Print only the lines from the top of the data through the line with "Нечетные каналы настроены", both included, skipping every picture.

### Task material

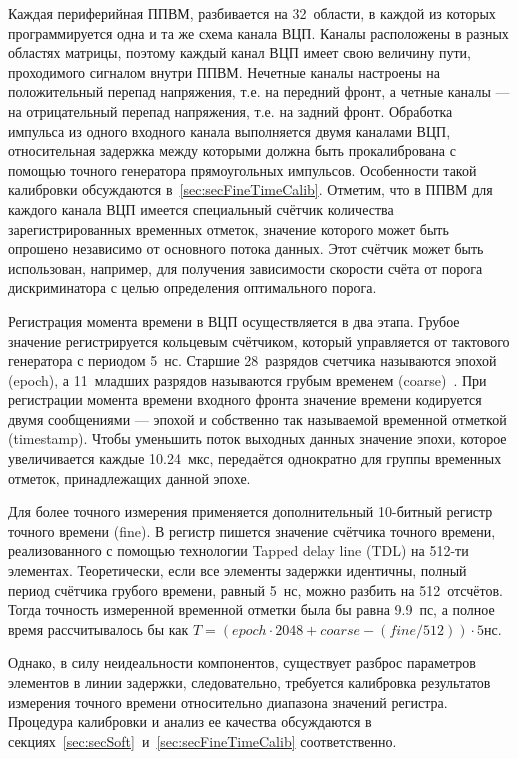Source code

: Каждая периферийная ППВМ, разбивается на 32~области, в каждой из которых программируется одна и та же схема канала ВЦП. 
Каналы расположены в разных областях матрицы, поэтому каждый канал ВЦП имеет свою величину пути, проходимого сигналом внутри ППВМ.
Нечетные каналы настроены на положительный перепад напряжения, т.е. на передний фронт, а четные каналы --- на отрицательный перепад напряжения, т.е. на задний фронт. Обработка импульса из одного входного канала выполняется двумя каналами ВЦП, относительная задержка между которыми должна быть прокалибрована с помощью точного генератора прямоугольных импульсов. Особенности такой калибровки обсуждаются в~\ref{sec:secFineTimeCalib}. Отметим, что в ППВМ для каждого канала ВЦП имеется специальный счётчик количества зарегистрированных временных отметок, значение которого может быть опрошено независимо от основного потока данных. Этот счётчик может быть использован, например, для получения зависимости скорости счёта от порога дискриминатора с целью определения оптимального порога.

Регистрация момента времени в ВЦП осуществляется в два этапа. Грубое значение регистрируется кольцевым счётчиком, который управляется от тактового генератора с периодом 5~нс. Старшие 28~разрядов счетчика называются эпохой (epoch), а 11~младших разрядов называются грубым временем (coarse)~\cite{CAHIT}. При регистрации момента времени входного фронта значение времени кодируется двумя сообщениями --- эпохой и собственно так называемой временной отметкой (timestamp). Чтобы уменьшить поток выходных данных значение эпохи, которое увеличивается каждые 10.24~мкс, передаётся однократно для группы временных отметок, принадлежащих данной эпохе.

Для более точного измерения применяется дополнительный 10-битный регистр точного времени (fine). В регистр пишется значение счётчика точного времени, реализованного с помощью технологии Tapped delay line (TDL) на 512-ти элементах. Теоретически, если все элементы задержки идентичны, полный период счётчика грубого времени, равный 5~нс, можно разбить на 512~отсчётов. Тогда точность измеренной временной отметки была бы равна 9.9~пс, а полное время рассчитывалось бы как $ T = (epoch \cdot 2048 + coarse - (fine/512)) \cdot 5 $нс.

Однако, в силу неидеальности компонентов, существует разброс параметров элементов в линии задержки, следовательно, требуется калибровка результатов измерения точного времени относительно диапазона значений регистра. Процедура калибровки и анализ ее качества обсуждаются в секциях~\ref{sec:secSoft}~и~\ref{sec:secFineTimeCalib} соответственно.

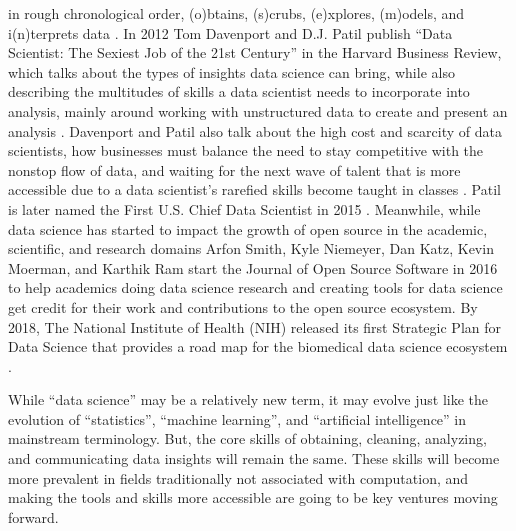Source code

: \documentclass[010-intro.tex]{subfiles}
\begin{document}
    in rough chronological order,
    (o)btains, (s)crubs, (e)xplores, (m)odels, and i(n)terprets data
    \cite{masonTaxonomyDataScience2010}.
    In 2012 Tom Davenport and D.J. Patil publish
    ``Data Scientist: The Sexiest Job of the 21st Century''
    in the Harvard Business Review,
    which talks about the types of insights data science can bring,
    while also describing the multitudes of skills a data scientist needs to incorporate into analysis,
    mainly around working with unstructured data to create and present an analysis
    \cite{davenportDataScientistSexiest2012}.
    Davenport and Patil also talk about the high cost and scarcity of data scientists,
    how businesses must balance the need to stay competitive with the nonstop flow of data,
    and waiting for the next wave of talent that is more accessible
    due to a data scientist's rarefied skills become taught in classes
    \cite{davenportDataScientistSexiest2012}.
    Patil is later named the First U.S. Chief Data Scientist in 2015
    \cite{smithWhiteHouseNames2015}.
    Meanwhile, while data science has started to impact the growth of open source in the
    academic, scientific, and research domains
    \cite{tyagiHowFortune5002016, guszczaDataScienceOpen2015, kirschHowOpenSource2021}
    Arfon Smith, Kyle Niemeyer, Dan Katz, Kevin Moerman, and Karthik Ram start
    the Journal of Open Source Software in 2016 \cite{smithJournalOpenSource2018}
    to help academics doing data science research and creating tools for data science get
    credit for their work and contributions to the open source ecosystem.
    By 2018,
    The National Institute of Health (NIH) released its first Strategic Plan for Data Science
    that provides a road map for the biomedical data science ecosystem
    \cite{nationalinstitutesofhealthNIHStrategicPlan2020}.
    

    While ``data science'' may be a relatively new term,
    it may evolve just like the evolution of ``statistics'', ``machine learning'', and ``artificial intelligence''
    in mainstream terminology.
    But, the core skills of obtaining, cleaning, analyzing, and communicating data insights will remain the same.
    These skills will become more prevalent in fields traditionally not associated with computation,
    and making the tools and skills more accessible are going to be key ventures moving forward.
\end{document}
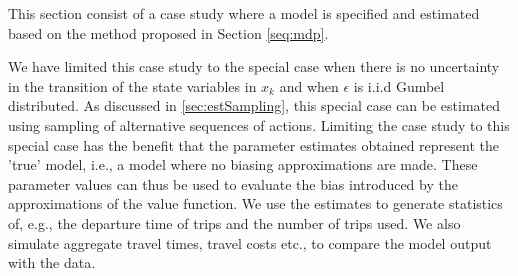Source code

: \newcommand{\cost}{\text{cost}}
\newcommand{\car}{\text{car}}
\newcommand{\pt}{\text{PT}}
\newcommand{\walk}{\text{walk}}
\newcommand{\bike}{\text{bike}}
\newcommand{\hi}{\text{h.i}}
\newcommand{\wait}{\text{wait}}
\newcommand{\geqfive}{\text{s.z.,walk}}
\newcommand{\mc}{\theta}
\newcommand{\ac}{C}
\newcommand{\acp}{\theta}
\newcommand{\dura}[1]{\Delta t_#1}
\newcommand{\TT}{TT}
\newcommand{\ustay}{\avgu_\text{stay}}
\newcommand{\stay}{\text{stay}}

\newcommand{\p}[1]{p_{\text{#1}}}
\newcommand{\m}[1]{m_{\text{#1}}}
\newcommand{\amemm}[1]{\amem_\text{#1}}
\newcommand{\dummy}[1]{\delta_{#1}}

This section consist of a case study where a model is specified and estimated based on the method proposed in Section \ref{seq:mdp}. 

We have limited this case study to the special case when there is no uncertainty in the transition of the state variables in $x_k$ and when $\epsilon$ is i.i.d Gumbel distributed. As discussed in \ref{sec:estSampling}, this special case can be estimated using sampling of alternative sequences of actions. Limiting the case study to this special case has the benefit that the parameter estimates obtained represent the 'true' model, i.e., a model where no biasing approximations are made. These parameter values can thus be used to evaluate the bias introduced by the approximations of the value function.
We use the estimates to generate statistics of, e.g., the departure time of trips and the number of trips used. We also simulate aggregate travel times, travel costs etc., to compare the model output with the data. 

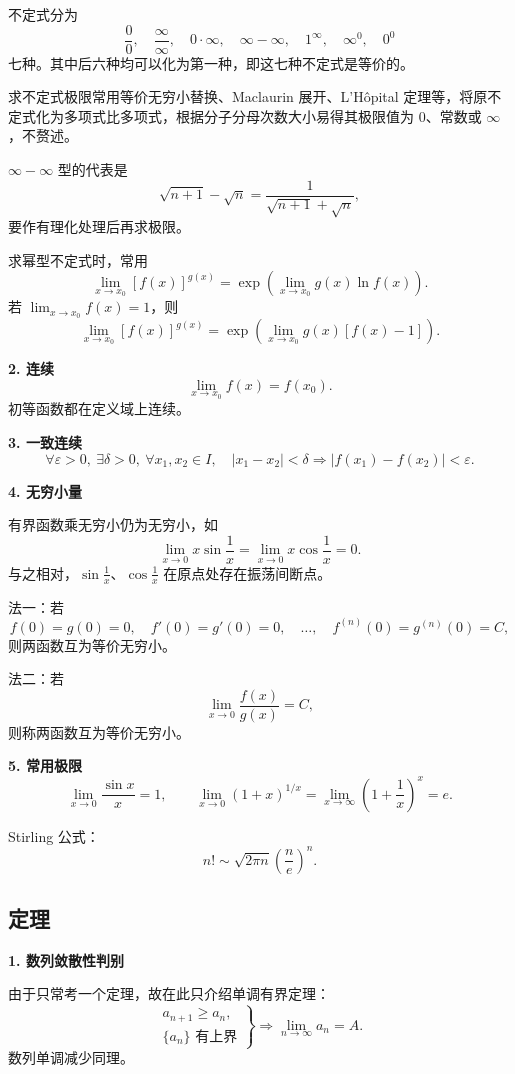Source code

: \documentclass[UTF8,fontset=fandol,zihao=5]{ctexart}
\begin{document}
\begin{method}[求不定式极限值]
不定式分为
\[
\frac{0}{0},\quad\frac{\infty}{\infty},\quad
0\cdot\infty,\quad\infty-\infty,\quad
1^\infty,\quad\infty^0,\quad0^0
\]
七种。其中后六种均可以化为第一种，即这七种不定式是等价的。

求不定式极限常用等价无穷小替换、Maclaurin 展开、L'H\^{o}pital 定理等，将原不定式化为多项式比多项式，根据分子分母次数大小易得其极限值为 $0$、常数或 $\infty$，不赘述。

$\infty-\infty$ 型的代表是
\[
\sqrt{n+1}-\sqrt n
=\frac{1}{\sqrt{n+1}+\sqrt n},
\]
要作有理化处理后再求极限。

求幂型不定式时，常用
\[
\lim_{x\to x_0}[f(x)]^{g(x)}
=\exp\!\left(\lim_{x\to x_0}g(x)\ln f(x)\right).
\]
若 $\lim_{x\to x_0}f(x)=1$，则
\[
\lim_{x\to x_0}[f(x)]^{g(x)}
=\exp\!\left(\lim_{x\to x_0}g(x)[f(x)-1]\right).
\]
\end{method}

\textbf{2. 连续}
\[
\lim_{x\to x_0}f(x)=f(x_0).
\]
初等函数都在定义域上连续。

\textbf{3. 一致连续}
\[
\forall\varepsilon>0,\ \exists\delta>0,\
\forall x_1,x_2\in I,\quad
|x_1-x_2|<\delta\Longrightarrow|f(x_1)-f(x_2)|<\varepsilon.
\]

\textbf{4. 无穷小量}

有界函数乘无穷小仍为无穷小，如
\[
\lim_{x\to0}x\sin\frac1x
=\lim_{x\to0}x\cos\frac1x=0.
\]
与之相对，$\sin\frac1x$、$\cos\frac1x$ 在原点处存在振荡间断点。

\begin{method}[判断两函数在原点处是否为等价无穷小]
法一：若
\[
f(0)=g(0)=0,\quad f'(0)=g'(0)=0,\quad\ldots,\quad
f^{(n)}(0)=g^{(n)}(0)=C,
\]
则两函数互为等价无穷小。

法二：若
\[
\lim_{x\to0}\frac{f(x)}{g(x)}=C,
\]
则称两函数互为等价无穷小。
\end{method}

\textbf{5. 常用极限}
\[
\lim_{x\to0}\frac{\sin x}{x}=1,
\qquad
\lim_{x\to0}(1+x)^{1/x}
=\lim_{x\to\infty}\left(1+\frac1x\right)^x=e.
\]

Stirling 公式：
\[
n!\sim\sqrt{2\pi n}\left(\frac ne\right)^n.
\]

\subsection{定理}

\textbf{1. 数列敛散性判别}

由于只常考一个定理，故在此只介绍单调有界定理：
\[
\left.
\begin{array}{l}
a_{n+1}\geq a_n,\\
\{a_n\}\text{ 有上界}
\end{array}
\right\}
\Longrightarrow
\lim_{n\to\infty}a_n=A.
\]
数列单调减少同理。
\end{document}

######

> _Solution for this exercise_
Source code

: Каждая периферийная ППВМ, разбивается на 32~области, в каждой из которых программируется одна и та же схема канала ВЦП. 
Каналы расположены в разных областях матрицы, поэтому каждый канал ВЦП имеет свою величину пути, проходимого сигналом внутри ППВМ.
Нечетные каналы настроены на положительный перепад напряжения, т.е. на передний фронт, а четные каналы --- на отрицательный перепад напряжения, т.е. на задний фронт. Обработка импульса из одного входного канала выполняется двумя каналами ВЦП, относительная задержка между которыми должна быть прокалибрована с помощью точного генератора прямоугольных импульсов. Особенности такой калибровки обсуждаются в~\ref{sec:secFineTimeCalib}. Отметим, что в ППВМ для каждого канала ВЦП имеется специальный счётчик количества зарегистрированных временных отметок, значение которого может быть опрошено независимо от основного потока данных. Этот счётчик может быть использован, например, для получения зависимости скорости счёта от порога дискриминатора с целью определения оптимального порога.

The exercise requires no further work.